Title: Entropic tilting for macroeconomic variables: The role of asymmetrically distributed survey forecasts
Authors: Anastasia Allayioti - University of Warwick (United Kingdom) [presenting]
Abstract: There is a growing interest in incorporating external information extracted from a survey of professional forecasters into real-time macroeconomic predictions from vector autoregressive (VAR) specifications. The method of entropic tilting achieves this by modifying the baseline VAR distribution such that it matches certain moment conditions. Existing papers adopting this methodology focus on the first two moments of the forecast distribution (mean and variance). By implicitly assuming that the first two moments summarize all required information, these papers restrict their attention to a symmetric environment. We propose a modification to the standard relative entropy approach which allows for asymmetry in the macroeconomic variables and explores the predictive content of higher-order moments. The proposed methodology involves tilting the VAR distribution towards an aggregate survey forecast density that has been appropriately reshaped to match the non-Gaussian features of the sample data.
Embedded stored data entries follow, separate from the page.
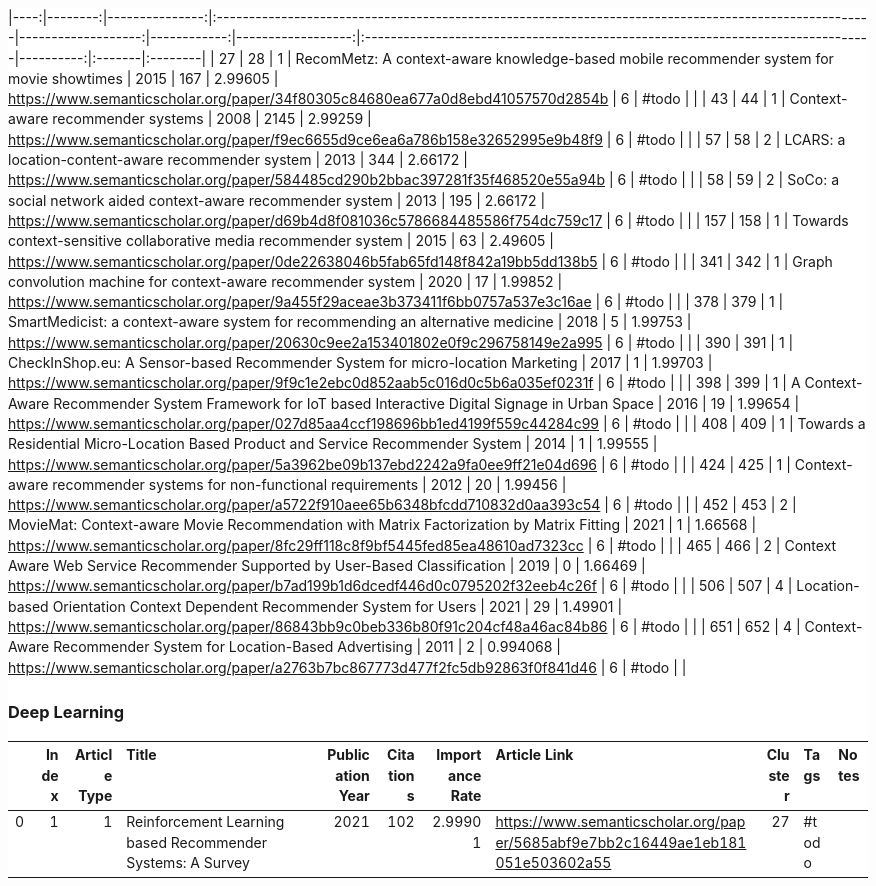 |----:|--------:|---------------:|:------------------------------------------------------------------------------------------------------|-------------------:|------------:|------------------:|:-------------------------------------------------------------------------------|----------:|:-------|:--------|
|  27 |      28 |              1 | RecomMetz: A context-aware knowledge-based mobile recommender system for movie showtimes              |               2015 |         167 |          2.99605  | https://www.semanticscholar.org/paper/34f80305c84680ea677a0d8ebd41057570d2854b |         6 | #todo  |         |
|  43 |      44 |              1 | Context-aware recommender systems                                                                     |               2008 |        2145 |          2.99259  | https://www.semanticscholar.org/paper/f9ec6655d9ce6ea6a786b158e32652995e9b48f9 |         6 | #todo  |         |
|  57 |      58 |              2 | LCARS: a location-content-aware recommender system                                                    |               2013 |         344 |          2.66172  | https://www.semanticscholar.org/paper/584485cd290b2bbac397281f35f468520e55a94b |         6 | #todo  |         |
|  58 |      59 |              2 | SoCo: a social network aided context-aware recommender system                                         |               2013 |         195 |          2.66172  | https://www.semanticscholar.org/paper/d69b4d8f081036c5786684485586f754dc759c17 |         6 | #todo  |         |
| 157 |     158 |              1 | Towards context-sensitive collaborative media recommender system                                      |               2015 |          63 |          2.49605  | https://www.semanticscholar.org/paper/0de22638046b5fab65fd148f842a19bb5dd138b5 |         6 | #todo  |         |
| 341 |     342 |              1 | Graph convolution machine for context-aware recommender system                                        |               2020 |          17 |          1.99852  | https://www.semanticscholar.org/paper/9a455f29aceae3b373411f6bb0757a537e3c16ae |         6 | #todo  |         |
| 378 |     379 |              1 | SmartMedicist: a context-aware system for recommending an alternative medicine                        |               2018 |           5 |          1.99753  | https://www.semanticscholar.org/paper/20630c9ee2a153401802e0f9c296758149e2a995 |         6 | #todo  |         |
| 390 |     391 |              1 | CheckInShop.eu: A Sensor-based Recommender System for micro-location Marketing                        |               2017 |           1 |          1.99703  | https://www.semanticscholar.org/paper/9f9c1e2ebc0d852aab5c016d0c5b6a035ef0231f |         6 | #todo  |         |
| 398 |     399 |              1 | A Context-Aware Recommender System Framework for IoT based Interactive Digital Signage in Urban Space |               2016 |          19 |          1.99654  | https://www.semanticscholar.org/paper/027d85aa4ccf198696bb1ed4199f559c44284c99 |         6 | #todo  |         |
| 408 |     409 |              1 | Towards a Residential Micro-Location Based Product and Service Recommender System                     |               2014 |           1 |          1.99555  | https://www.semanticscholar.org/paper/5a3962be09b137ebd2242a9fa0ee9ff21e04d696 |         6 | #todo  |         |
| 424 |     425 |              1 | Context-aware recommender systems for non-functional requirements                                     |               2012 |          20 |          1.99456  | https://www.semanticscholar.org/paper/a5722f910aee65b6348bfcdd710832d0aa393c54 |         6 | #todo  |         |
| 452 |     453 |              2 | MovieMat: Context-aware Movie Recommendation with Matrix Factorization by Matrix Fitting              |               2021 |           1 |          1.66568  | https://www.semanticscholar.org/paper/8fc29ff118c8f9bf5445fed85ea48610ad7323cc |         6 | #todo  |         |
| 465 |     466 |              2 | Context Aware Web Service Recommender Supported by User-Based Classification                          |               2019 |           0 |          1.66469  | https://www.semanticscholar.org/paper/b7ad199b1d6dcedf446d0c0795202f32eeb4c26f |         6 | #todo  |         |
| 506 |     507 |              4 | Location-based Orientation Context Dependent Recommender System for Users                             |               2021 |          29 |          1.49901  | https://www.semanticscholar.org/paper/86843bb9c0beb336b80f91c204cf48a46ac84b86 |         6 | #todo  |         |
| 651 |     652 |              4 | Context-Aware Recommender System for Location-Based Advertising                                       |               2011 |           2 |          0.994068 | https://www.semanticscholar.org/paper/a2763b7bc867773d477f2fc5db92863f0f841d46 |         6 | #todo  |         |

### Deep Learning 

|     |   Index |   Article Type | Title                                                                                                                   |   Publication Year |   Citations |   Importance Rate | Article Link                                                                   |   Cluster | Tags   | Notes   |
|----:|--------:|---------------:|:------------------------------------------------------------------------------------------------------------------------|-------------------:|------------:|------------------:|:-------------------------------------------------------------------------------|----------:|:-------|:--------|
|   0 |       1 |              1 | Reinforcement Learning based Recommender Systems: A Survey                                                              |               2021 |         102 |          2.99901  | https://www.semanticscholar.org/paper/5685abf9e7bb2c16449ae1eb181051e503602a55 |        27 | #todo  |         |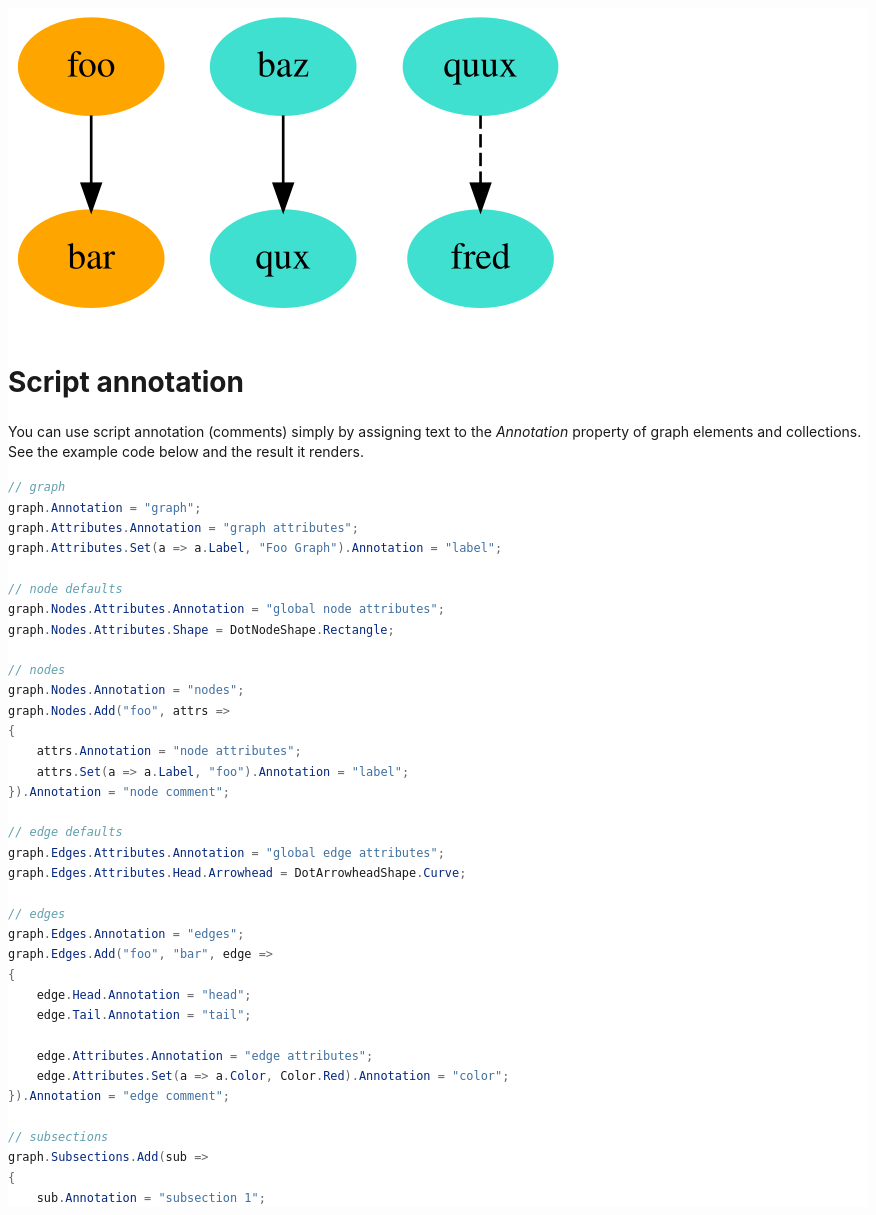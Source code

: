   <img src="./Assets/Examples/subsections.svg">
</p>



# Script annotation

You can use script annotation (comments) simply by assigning text to the *Annotation* property of graph elements and collections. See the example code below and the result it renders.

```c#
// graph
graph.Annotation = "graph";
graph.Attributes.Annotation = "graph attributes";
graph.Attributes.Set(a => a.Label, "Foo Graph").Annotation = "label";

// node defaults
graph.Nodes.Attributes.Annotation = "global node attributes";
graph.Nodes.Attributes.Shape = DotNodeShape.Rectangle;

// nodes
graph.Nodes.Annotation = "nodes";
graph.Nodes.Add("foo", attrs =>
{
    attrs.Annotation = "node attributes";
    attrs.Set(a => a.Label, "foo").Annotation = "label";
}).Annotation = "node comment";

// edge defaults
graph.Edges.Attributes.Annotation = "global edge attributes";
graph.Edges.Attributes.Head.Arrowhead = DotArrowheadShape.Curve;

// edges
graph.Edges.Annotation = "edges";
graph.Edges.Add("foo", "bar", edge =>
{
    edge.Head.Annotation = "head";
    edge.Tail.Annotation = "tail";

    edge.Attributes.Annotation = "edge attributes";
    edge.Attributes.Set(a => a.Color, Color.Red).Annotation = "color";
}).Annotation = "edge comment";

// subsections
graph.Subsections.Add(sub =>
{
    sub.Annotation = "subsection 1";

```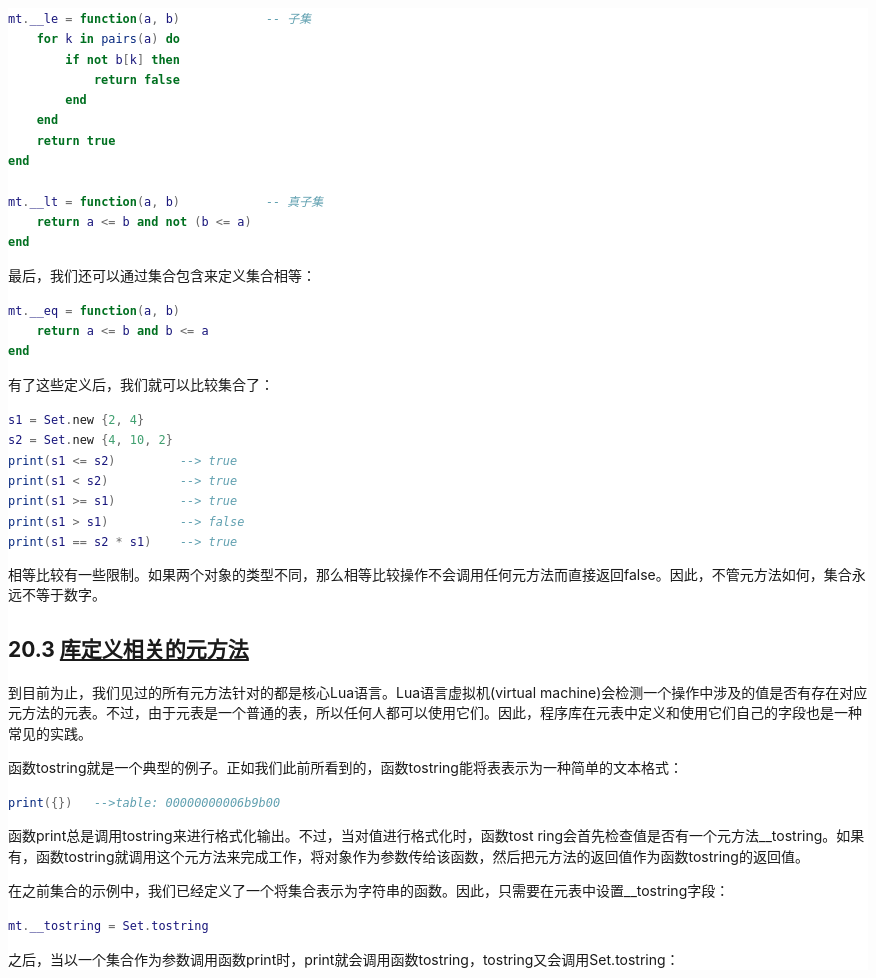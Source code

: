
 ```lua
mt.__le = function(a, b)            -- 子集
    for k in pairs(a) do
        if not b[k] then
            return false
        end
    end
    return true
end

mt.__lt = function(a, b)            -- 真子集
    return a <= b and not (b <= a)
end
```

最后，我们还可以通过集合包含来定义集合相等：

```lua
mt.__eq = function(a, b)
    return a <= b and b <= a
end
```

有了这些定义后，我们就可以比较集合了：

```lua
s1 = Set.new {2, 4}
s2 = Set.new {4, 10, 2}
print(s1 <= s2)         --> true
print(s1 < s2)          --> true
print(s1 >= s1)         --> true
print(s1 > s1)          --> false
print(s1 == s2 * s1)    --> true
```

相等比较有一些限制。如果两个对象的类型不同，那么相等比较操作不会调用任何元方法而直接返回false。因此，不管元方法如何，集合永远不等于数字。

## 20.3 [库定义相关的元方法](../lua.md#20-元表和元方法)

到目前为止，我们见过的所有元方法针对的都是核心Lua语言。Lua语言虚拟机(virtual machine)会检测一个操作中涉及的值是否有存在对应元方法的元表。不过，由于元表是一个普通的表，所以任何人都可以使用它们。因此，程序库在元表中定义和使用它们自己的字段也是一种常见的实践。

函数tostring就是一个典型的例子。正如我们此前所看到的，函数tostring能将表表示为一种简单的文本格式：

```lua cmd
print({})   -->table: 00000000006b9b00
```

函数print总是调用tostring来进行格式化输出。不过，当对值进行格式化时，函数tost ring会首先检查值是否有一个元方法__tostring。如果有，函数tostring就调用这个元方法来完成工作，将对象作为参数传给该函数，然后把元方法的返回值作为函数tostring的返回值。

在之前集合的示例中，我们已经定义了一个将集合表示为字符串的函数。因此，只需要在元表中设置__tostring字段：

```lua
mt.__tostring = Set.tostring
```

之后，当以一个集合作为参数调用函数print时，print就会调用函数tostring，tostring又会调用Set.tostring：
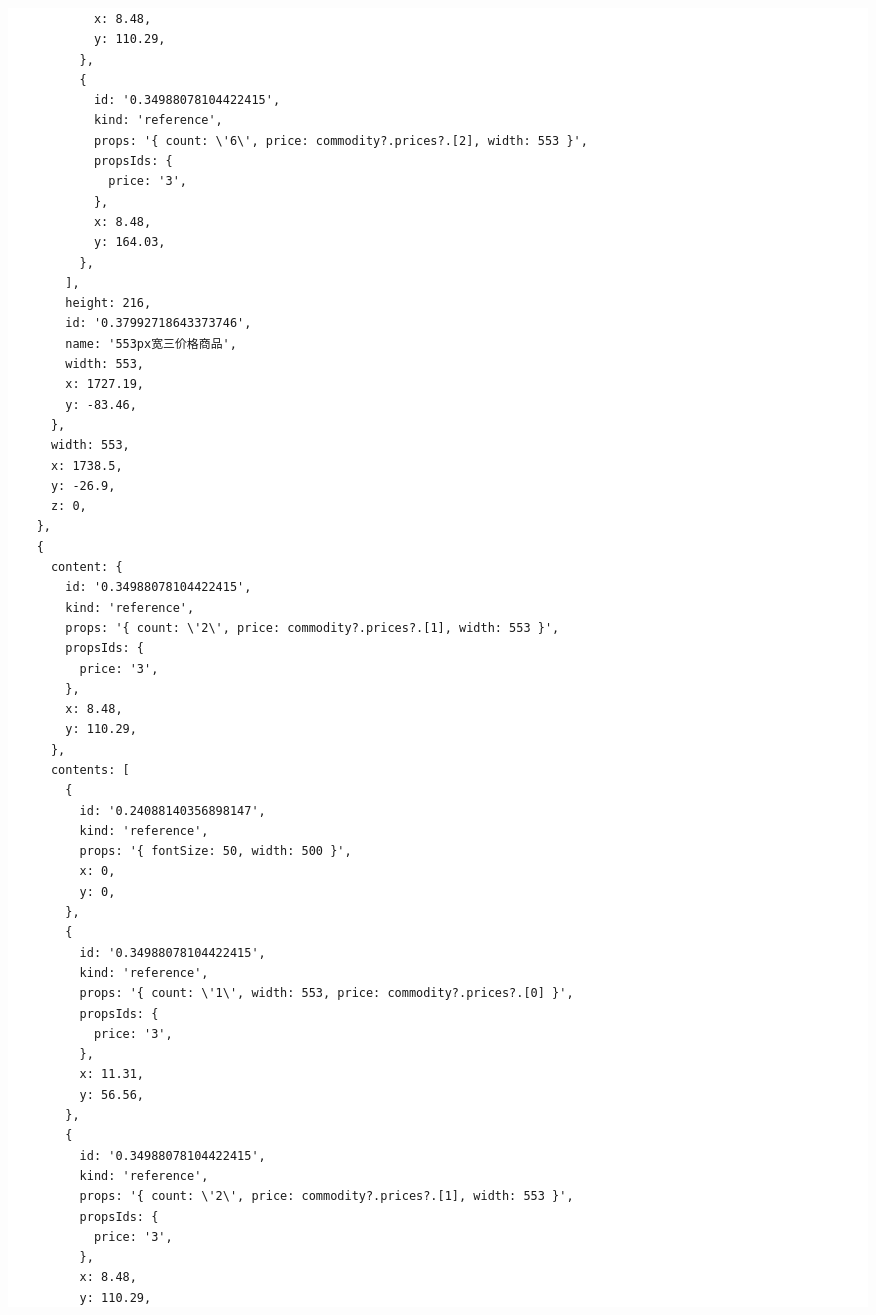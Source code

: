                 x: 8.48,
                y: 110.29,
              },
              {
                id: '0.34988078104422415',
                kind: 'reference',
                props: '{ count: \'6\', price: commodity?.prices?.[2], width: 553 }',
                propsIds: {
                  price: '3',
                },
                x: 8.48,
                y: 164.03,
              },
            ],
            height: 216,
            id: '0.37992718643373746',
            name: '553px宽三价格商品',
            width: 553,
            x: 1727.19,
            y: -83.46,
          },
          width: 553,
          x: 1738.5,
          y: -26.9,
          z: 0,
        },
        {
          content: {
            id: '0.34988078104422415',
            kind: 'reference',
            props: '{ count: \'2\', price: commodity?.prices?.[1], width: 553 }',
            propsIds: {
              price: '3',
            },
            x: 8.48,
            y: 110.29,
          },
          contents: [
            {
              id: '0.24088140356898147',
              kind: 'reference',
              props: '{ fontSize: 50, width: 500 }',
              x: 0,
              y: 0,
            },
            {
              id: '0.34988078104422415',
              kind: 'reference',
              props: '{ count: \'1\', width: 553, price: commodity?.prices?.[0] }',
              propsIds: {
                price: '3',
              },
              x: 11.31,
              y: 56.56,
            },
            {
              id: '0.34988078104422415',
              kind: 'reference',
              props: '{ count: \'2\', price: commodity?.prices?.[1], width: 553 }',
              propsIds: {
                price: '3',
              },
              x: 8.48,
              y: 110.29,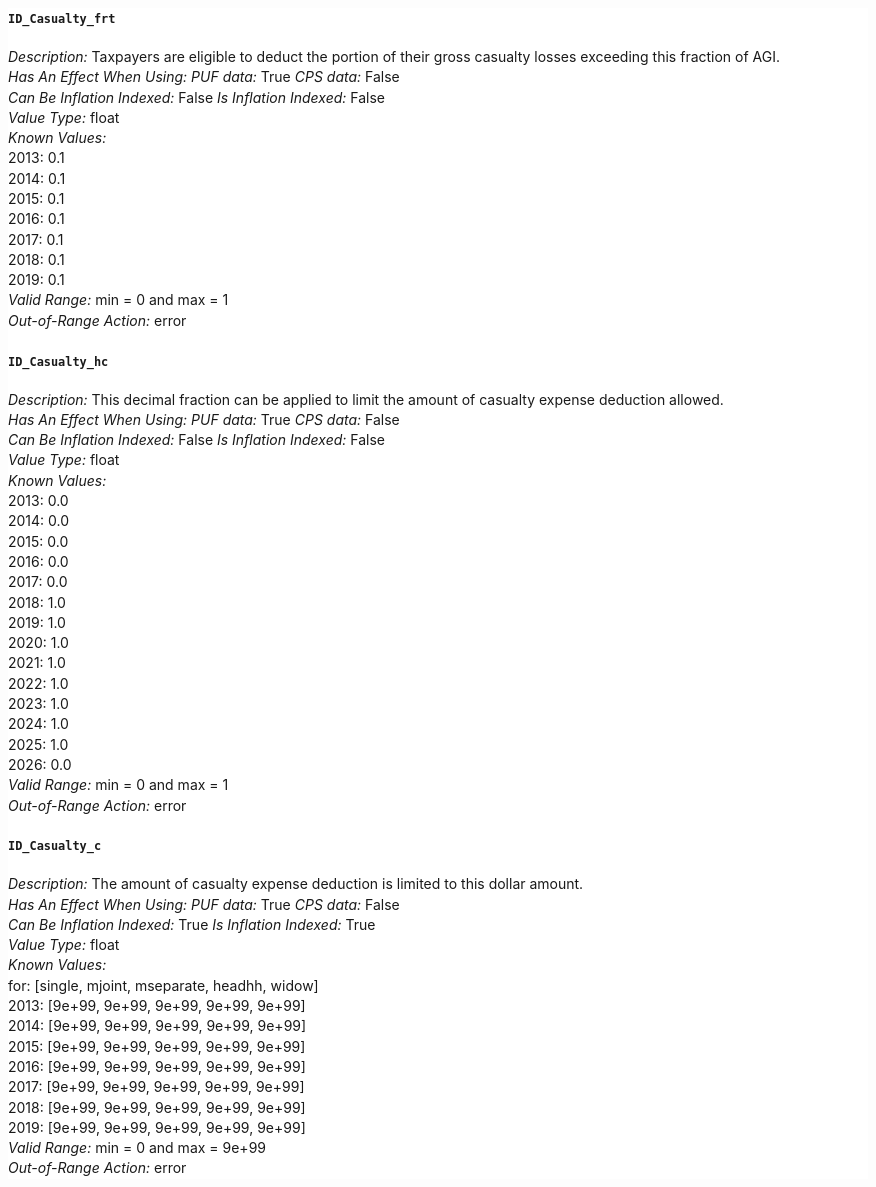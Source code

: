 ####  `ID_Casualty_frt`  
_Description:_ Taxpayers are eligible to deduct the portion of their gross casualty losses exceeding this fraction of AGI.  
_Has An Effect When Using:_ _PUF data:_ True _CPS data:_ False  
_Can Be Inflation Indexed:_ False _Is Inflation Indexed:_ False  
_Value Type:_ float  
_Known Values:_  
2013: 0.1  
2014: 0.1  
2015: 0.1  
2016: 0.1  
2017: 0.1  
2018: 0.1  
2019: 0.1  
_Valid Range:_ min = 0 and max = 1  
_Out-of-Range Action:_ error  


####  `ID_Casualty_hc`  
_Description:_ This decimal fraction can be applied to limit the amount of casualty expense deduction allowed.  
_Has An Effect When Using:_ _PUF data:_ True _CPS data:_ False  
_Can Be Inflation Indexed:_ False _Is Inflation Indexed:_ False  
_Value Type:_ float  
_Known Values:_  
2013: 0.0  
2014: 0.0  
2015: 0.0  
2016: 0.0  
2017: 0.0  
2018: 1.0  
2019: 1.0  
2020: 1.0  
2021: 1.0  
2022: 1.0  
2023: 1.0  
2024: 1.0  
2025: 1.0  
2026: 0.0  
_Valid Range:_ min = 0 and max = 1  
_Out-of-Range Action:_ error  


####  `ID_Casualty_c`  
_Description:_ The amount of casualty expense deduction is limited to this dollar amount.  
_Has An Effect When Using:_ _PUF data:_ True _CPS data:_ False  
_Can Be Inflation Indexed:_ True _Is Inflation Indexed:_ True  
_Value Type:_ float  
_Known Values:_  
 for: [single, mjoint, mseparate, headhh, widow]  
2013: [9e+99, 9e+99, 9e+99, 9e+99, 9e+99]  
2014: [9e+99, 9e+99, 9e+99, 9e+99, 9e+99]  
2015: [9e+99, 9e+99, 9e+99, 9e+99, 9e+99]  
2016: [9e+99, 9e+99, 9e+99, 9e+99, 9e+99]  
2017: [9e+99, 9e+99, 9e+99, 9e+99, 9e+99]  
2018: [9e+99, 9e+99, 9e+99, 9e+99, 9e+99]  
2019: [9e+99, 9e+99, 9e+99, 9e+99, 9e+99]  
_Valid Range:_ min = 0 and max = 9e+99  
_Out-of-Range Action:_ error  
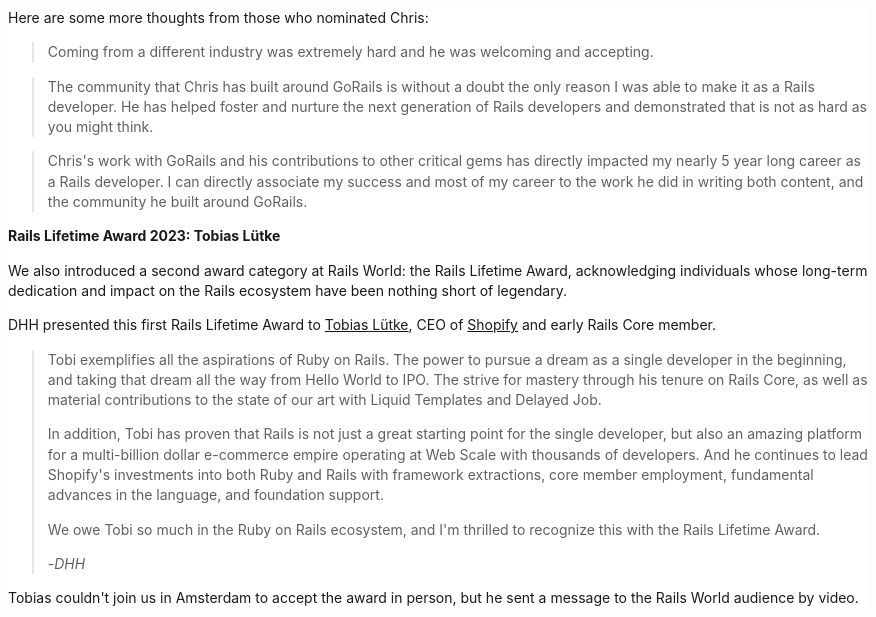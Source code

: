 Here are some more thoughts from those who nominated Chris:

>Coming from a different industry was extremely hard and he was welcoming and accepting.
>

>The community that Chris has built around GoRails is without a doubt the only reason I was able to make it as a Rails developer. He has helped foster and nurture the next generation of Rails developers and demonstrated that is not as hard as you might think.
>

>Chris's work with GoRails and his contributions to other critical gems has directly impacted my nearly 5 year long career as a Rails developer. I can directly associate my success and most of my career to the work he did in writing both content, and the community he built around GoRails.

**Rails Lifetime Award 2023: Tobias Lütke**

We also introduced a second award category at Rails World: the Rails Lifetime Award, acknowledging individuals whose long-term dedication and impact on the Rails ecosystem have been nothing short of legendary. 

DHH presented this first Rails Lifetime Award to <a href="https://twitter.com/tobi">Tobias Lütke</a>, CEO of <a href="https://www.shopify.com/">Shopify</a> and early Rails Core member.

>Tobi exemplifies all the aspirations of Ruby on Rails. The power to pursue a dream as a single developer in the beginning, and taking that dream all the way from Hello World to IPO. The strive for mastery through his tenure on Rails Core, as well as material contributions to the state of our art with Liquid Templates and Delayed Job. 
>
>In addition, Tobi has proven that Rails is not just a great starting point for the single developer, but also an amazing platform for a multi-billion dollar e-commerce empire operating at Web Scale with thousands of developers. And he continues to lead Shopify's investments into both Ruby and Rails with framework extractions, core member employment, fundamental advances in the language, and foundation support.
>
>We owe Tobi so much in the Ruby on Rails ecosystem, and I'm thrilled to recognize this with the Rails Lifetime Award.
>
>-_DHH_

Tobias couldn't join us in Amsterdam to accept the award in person, but he sent a message to the Rails World audience by video.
We illustrate this methodology with an application examining real-time forecasts for four U.S. macroeconomic variables. We consider a variety of VAR models, ranging from time-varying volatility to non-Gaussian errors. Results across models indicate meaningful gains in terms of both point and density forecast accuracy relative to individual multivariate specifications and existing forecasting methods that blend model-based forecasts with external judgement.